◆ **Work request**:
Filter this material down to the lines that contain the string "using", and return those lines.

◆ **Material to process**:
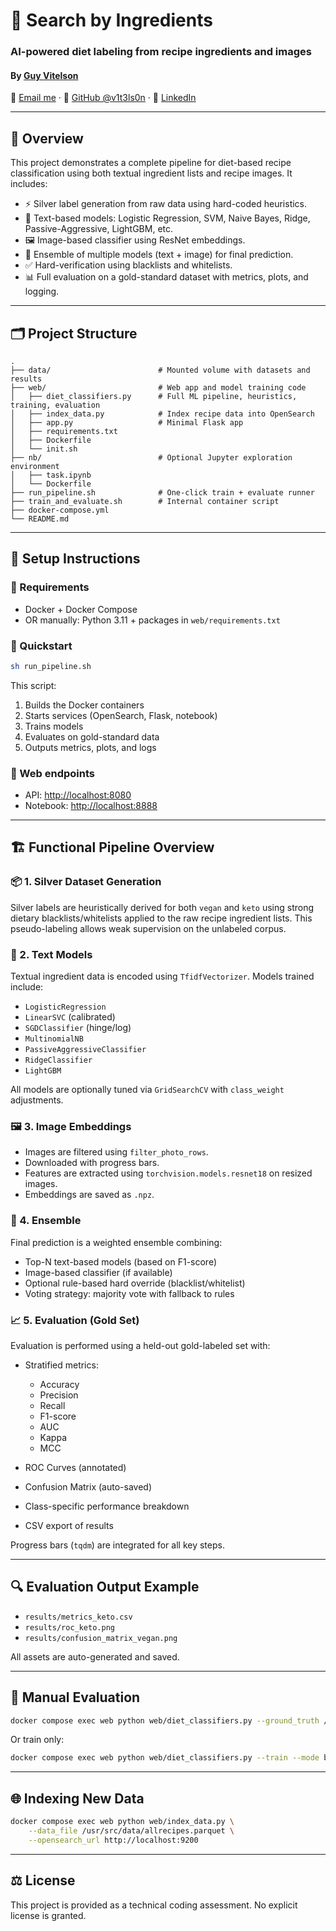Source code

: # 🥑 Search by Ingredients

### AI-powered diet labeling from recipe ingredients and images

#### By [Guy Vitelson](https://www.linkedin.com/in/guyvitelson/)  
📧 [Email me](mailto:guyvitelson@gmail.com) · 🐙 [GitHub @v1t3ls0n](https://github.com/v1t3ls0n) · 💼 [LinkedIn](https://www.linkedin.com/in/guyvitelson/)

---

## 🧠 Overview

This project demonstrates a complete pipeline for diet-based recipe classification using both textual ingredient lists and recipe images. It includes:

* ⚡ Silver label generation from raw data using hard-coded heuristics.
* 🧃 Text-based models: Logistic Regression, SVM, Naive Bayes, Ridge, Passive-Aggressive, LightGBM, etc.
* 🖼️ Image-based classifier using ResNet embeddings.
* 🤖 Ensemble of multiple models (text + image) for final prediction.
* ✅ Hard-verification using blacklists and whitelists.
* 📊 Full evaluation on a gold-standard dataset with metrics, plots, and logging.

---

## 🗂️ Project Structure

```
.
├── data/                        # Mounted volume with datasets and results
├── web/                         # Web app and model training code
│   ├── diet_classifiers.py      # Full ML pipeline, heuristics, training, evaluation
│   ├── index_data.py            # Index recipe data into OpenSearch
│   ├── app.py                   # Minimal Flask app
│   ├── requirements.txt
│   ├── Dockerfile
│   └── init.sh
├── nb/                          # Optional Jupyter exploration environment
│   ├── task.ipynb
│   └── Dockerfile
├── run_pipeline.sh              # One-click train + evaluate runner
├── train_and_evaluate.sh        # Internal container script
├── docker-compose.yml
└── README.md
```

---

## 🧰 Setup Instructions

### 🔧 Requirements

* Docker + Docker Compose
* OR manually: Python 3.11 + packages in `web/requirements.txt`

### 🚀 Quickstart

```bash
sh run_pipeline.sh
```

This script:

1. Builds the Docker containers
2. Starts services (OpenSearch, Flask, notebook)
3. Trains models
4. Evaluates on gold-standard data
5. Outputs metrics, plots, and logs

### 🧪 Web endpoints

* API: [http://localhost:8080](http://localhost:8080)
* Notebook: [http://localhost:8888](http://localhost:8888)

---

## 🏗️ Functional Pipeline Overview

### 📦 1. Silver Dataset Generation

Silver labels are heuristically derived for both `vegan` and `keto` using strong dietary blacklists/whitelists applied to the raw recipe ingredient lists. This pseudo-labeling allows weak supervision on the unlabeled corpus.

### 🧠 2. Text Models

Textual ingredient data is encoded using `TfidfVectorizer`. Models trained include:

* `LogisticRegression`
* `LinearSVC` (calibrated)
* `SGDClassifier` (hinge/log)
* `MultinomialNB`
* `PassiveAggressiveClassifier`
* `RidgeClassifier`
* `LightGBM`

All models are optionally tuned via `GridSearchCV` with `class_weight` adjustments.

### 🖼️ 3. Image Embeddings

* Images are filtered using `filter_photo_rows`.
* Downloaded with progress bars.
* Features are extracted using `torchvision.models.resnet18` on resized images.
* Embeddings are saved as `.npz`.

### 🤝 4. Ensemble

Final prediction is a weighted ensemble combining:

* Top-N text-based models (based on F1-score)
* Image-based classifier (if available)
* Optional rule-based hard override (blacklist/whitelist)
* Voting strategy: majority vote with fallback to rules

### 📈 5. Evaluation (Gold Set)

Evaluation is performed using a held-out gold-labeled set with:

* Stratified metrics:

  * Accuracy
  * Precision
  * Recall
  * F1-score
  * AUC
  * Kappa
  * MCC
* ROC Curves (annotated)
* Confusion Matrix (auto-saved)
* Class-specific performance breakdown
* CSV export of results

Progress bars (`tqdm`) are integrated for all key steps.

---

## 🔍 Evaluation Output Example

* `results/metrics_keto.csv`
* `results/roc_keto.png`
* `results/confusion_matrix_vegan.png`

All assets are auto-generated and saved.

---

## 🧪 Manual Evaluation

```bash
docker compose exec web python web/diet_classifiers.py --ground_truth /usr/src/data/ground_truth_sample.csv
```

Or train only:

```bash
docker compose exec web python web/diet_classifiers.py --train --mode both
```

---

## 🌐 Indexing New Data

```bash
docker compose exec web python web/index_data.py \
    --data_file /usr/src/data/allrecipes.parquet \
    --opensearch_url http://localhost:9200
```

---


## ⚖️ License

This project is provided as a technical coding assessment. No explicit license is granted.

◆ **Exercise output**:
This project demonstrates a complete pipeline for diet-based recipe classification using both textual ingredient lists and recipe images. It includes:
* ⚡ Silver label generation from raw data using hard-coded heuristics.
* 🖼️ Image-based classifier using ResNet embeddings.
* ✅ Hard-verification using blacklists and whitelists.
Silver labels are heuristically derived for both `vegan` and `keto` using strong dietary blacklists/whitelists applied to the raw recipe ingredient lists. This pseudo-labeling allows weak supervision on the unlabeled corpus.
Textual ingredient data is encoded using `TfidfVectorizer`. Models trained include:
* Images are filtered using `filter_photo_rows`.
* Features are extracted using `torchvision.models.resnet18` on resized images.
Evaluation is performed using a held-out gold-labeled set with:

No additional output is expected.